**Work request**: Beginning with the first line of the data below, extract each line up to and including the one containing "wir nur gegen". Copy them exactly and add nothing.

Start of Data supplied

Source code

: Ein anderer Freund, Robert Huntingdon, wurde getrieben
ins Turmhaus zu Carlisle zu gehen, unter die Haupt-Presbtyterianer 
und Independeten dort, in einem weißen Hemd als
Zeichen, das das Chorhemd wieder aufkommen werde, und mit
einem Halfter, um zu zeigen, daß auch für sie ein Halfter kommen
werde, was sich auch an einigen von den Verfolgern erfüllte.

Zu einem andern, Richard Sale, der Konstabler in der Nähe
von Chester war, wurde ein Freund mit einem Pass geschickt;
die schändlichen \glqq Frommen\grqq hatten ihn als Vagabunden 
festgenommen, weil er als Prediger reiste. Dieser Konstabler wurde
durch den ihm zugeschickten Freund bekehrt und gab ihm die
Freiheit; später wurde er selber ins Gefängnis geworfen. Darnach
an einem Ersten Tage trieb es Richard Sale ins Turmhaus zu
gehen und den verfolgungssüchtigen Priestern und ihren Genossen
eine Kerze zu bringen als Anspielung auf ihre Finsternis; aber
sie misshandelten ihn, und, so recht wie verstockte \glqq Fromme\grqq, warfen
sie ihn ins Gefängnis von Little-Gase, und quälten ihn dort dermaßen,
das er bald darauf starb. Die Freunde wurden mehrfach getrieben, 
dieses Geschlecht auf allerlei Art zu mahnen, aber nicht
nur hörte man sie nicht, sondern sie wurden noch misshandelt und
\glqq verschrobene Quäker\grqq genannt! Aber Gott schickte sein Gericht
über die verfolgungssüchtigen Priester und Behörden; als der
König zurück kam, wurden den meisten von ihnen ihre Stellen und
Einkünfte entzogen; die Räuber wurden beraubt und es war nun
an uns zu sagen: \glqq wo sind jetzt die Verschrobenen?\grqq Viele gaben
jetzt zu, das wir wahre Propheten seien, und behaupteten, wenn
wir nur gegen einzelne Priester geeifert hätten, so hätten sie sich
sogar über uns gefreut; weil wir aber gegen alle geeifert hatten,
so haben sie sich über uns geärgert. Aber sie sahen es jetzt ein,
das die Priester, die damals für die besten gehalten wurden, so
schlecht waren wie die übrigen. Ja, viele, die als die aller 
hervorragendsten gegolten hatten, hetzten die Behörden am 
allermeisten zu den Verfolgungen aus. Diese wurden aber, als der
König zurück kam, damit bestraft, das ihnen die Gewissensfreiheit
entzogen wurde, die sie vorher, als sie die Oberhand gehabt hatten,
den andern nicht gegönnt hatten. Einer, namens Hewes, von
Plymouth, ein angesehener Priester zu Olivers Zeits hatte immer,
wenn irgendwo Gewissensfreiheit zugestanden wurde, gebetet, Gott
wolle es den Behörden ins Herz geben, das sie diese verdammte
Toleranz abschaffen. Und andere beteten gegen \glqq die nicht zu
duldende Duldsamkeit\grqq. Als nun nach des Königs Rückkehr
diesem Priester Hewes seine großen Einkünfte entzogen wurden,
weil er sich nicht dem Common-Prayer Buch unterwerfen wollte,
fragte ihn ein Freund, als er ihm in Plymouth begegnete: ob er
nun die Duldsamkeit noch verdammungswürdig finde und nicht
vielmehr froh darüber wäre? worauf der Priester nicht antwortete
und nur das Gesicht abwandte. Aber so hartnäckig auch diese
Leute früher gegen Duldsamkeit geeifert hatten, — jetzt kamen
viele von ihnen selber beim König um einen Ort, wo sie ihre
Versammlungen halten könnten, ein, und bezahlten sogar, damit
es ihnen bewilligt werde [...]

End of Data supplied

**Result below**:
Source code

: Ein anderer Freund, Robert Huntingdon, wurde getrieben
ins Turmhaus zu Carlisle zu gehen, unter die Haupt-Presbtyterianer 
und Independeten dort, in einem weißen Hemd als
Zeichen, das das Chorhemd wieder aufkommen werde, und mit
einem Halfter, um zu zeigen, daß auch für sie ein Halfter kommen
werde, was sich auch an einigen von den Verfolgern erfüllte.

Zu einem andern, Richard Sale, der Konstabler in der Nähe
von Chester war, wurde ein Freund mit einem Pass geschickt;
die schändlichen \glqq Frommen\grqq hatten ihn als Vagabunden 
festgenommen, weil er als Prediger reiste. Dieser Konstabler wurde
durch den ihm zugeschickten Freund bekehrt und gab ihm die
Freiheit; später wurde er selber ins Gefängnis geworfen. Darnach
an einem Ersten Tage trieb es Richard Sale ins Turmhaus zu
gehen und den verfolgungssüchtigen Priestern und ihren Genossen
eine Kerze zu bringen als Anspielung auf ihre Finsternis; aber
sie misshandelten ihn, und, so recht wie verstockte \glqq Fromme\grqq, warfen
sie ihn ins Gefängnis von Little-Gase, und quälten ihn dort dermaßen,
das er bald darauf starb. Die Freunde wurden mehrfach getrieben, 
dieses Geschlecht auf allerlei Art zu mahnen, aber nicht
nur hörte man sie nicht, sondern sie wurden noch misshandelt und
\glqq verschrobene Quäker\grqq genannt! Aber Gott schickte sein Gericht
über die verfolgungssüchtigen Priester und Behörden; als der
König zurück kam, wurden den meisten von ihnen ihre Stellen und
Einkünfte entzogen; die Räuber wurden beraubt und es war nun
an uns zu sagen: \glqq wo sind jetzt die Verschrobenen?\grqq Viele gaben
jetzt zu, das wir wahre Propheten seien, und behaupteten, wenn
wir nur gegen einzelne Priester geeifert hätten, so hätten sie sich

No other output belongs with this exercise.